Chaimie: Do not touch his hands. Do not touch his body. And…
Laizer: Rule #2: Don’t say anything stupid and…look pretty.
Chaimie: Which you do….
Laizer: How’s my breath? (breathes in Chaime’s face)
Chaimie: Chew all of these (breath mints) immediately.
When they are about to meet Mandel, Laizer sees “free water,” and goes to take a bottle; but Chaimie yells at him and tells him not to touch anything in fear that the schlemiel will ruin everything. All of this is said in Yiddish.
While they are speaking in Yiddish, Mandel walks in and says “Yiddish…you’re speaking Yiddish?” Chaime introduces himself in English to Mandel.

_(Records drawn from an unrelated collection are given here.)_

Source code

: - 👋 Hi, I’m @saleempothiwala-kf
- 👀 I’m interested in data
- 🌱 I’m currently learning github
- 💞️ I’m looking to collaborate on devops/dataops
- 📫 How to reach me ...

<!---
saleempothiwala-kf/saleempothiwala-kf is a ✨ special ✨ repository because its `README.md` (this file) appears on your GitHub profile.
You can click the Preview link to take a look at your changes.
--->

But, playing the comic foil, Laizer doesn’t say anything. He bows and Mandel is startled by the gesture. He becomes awkward and so does Laizer. When Mandel asks, “And you are?” Laizer gestures in a very awkard manner with his shoulders bunched up. He can’t reply to the question.
Mandel asks if Chaimie is Laizer’s “caretaker.” Laizer finally pipes up after Chaime prompts him. But he addresses Mandel in the wrong way as “Mr. Howard,” “Mr. Howie,” “Mandel.” This is punctuated by Laizer sneezing on Mandel and Madel becoming the schlimazel. Of the many swear words Mandel calls him, schlemiel and schlimazel are in the mix. But instead of being broken up over what happened, as Chaimie seems to be, Laizer says that Howard is a “mentsch.” What’s most beautiful about this scene is that Chaimie, instead of being angry, goes from a frown to a smile and repeats what Laizer said about Mandel being a mentsch. This move puts a twist on the classic tale of the schlemiel spilling the soup on the schlimazel. In the end, it’s better to be happy about this or that failure than to be aggrieved.

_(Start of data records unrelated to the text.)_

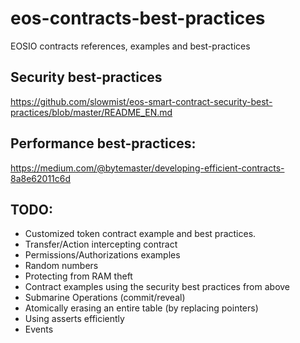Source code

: # eos-contracts-best-practices
EOSIO contracts references, examples and best-practices

## Security best-practices
https://github.com/slowmist/eos-smart-contract-security-best-practices/blob/master/README_EN.md

## Performance best-practices:
https://medium.com/@bytemaster/developing-efficient-contracts-8a8e62011c6d

## TODO:

* Customized token contract example and best practices.
* Transfer/Action intercepting contract
* Permissions/Authorizations examples
* Random numbers
* Protecting from RAM theft
* Contract examples using the security best practices from above
* Submarine Operations (commit/reveal)
* Atomically erasing an entire table (by replacing pointers)
* Using asserts efficiently
* Events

Chaimie plays along with the schlemiel and, in the end, the viewer can act “as if” the main take away from the scene is that Mandel is a mentsch. Regardless of what just happened, the Yiddish emulation of the mentsch is what remains. And this is what many of the Yidlife Crisis episodes leave me with: despite their disagreements over food, culture, or sex both Chaime and Laizer are good people and we would like to see more of them and their comic routines. But, ultimately, it is the schlemiel’s naïve foibles in relation to Chaimie, Mandel, and others that give life to a language that once was vernacular.
Mandel, the “Rabbi” of comedy, gives Yiddish his stamp of approval (a haskomah). But he really does this once he is sneezed on. In such exchanges, Yiddish happens and becomes relevant. Perhaps Jews – who do comedy with a Yiddish accent – are…still funny. At the very least, we can all agree that they are mentsches.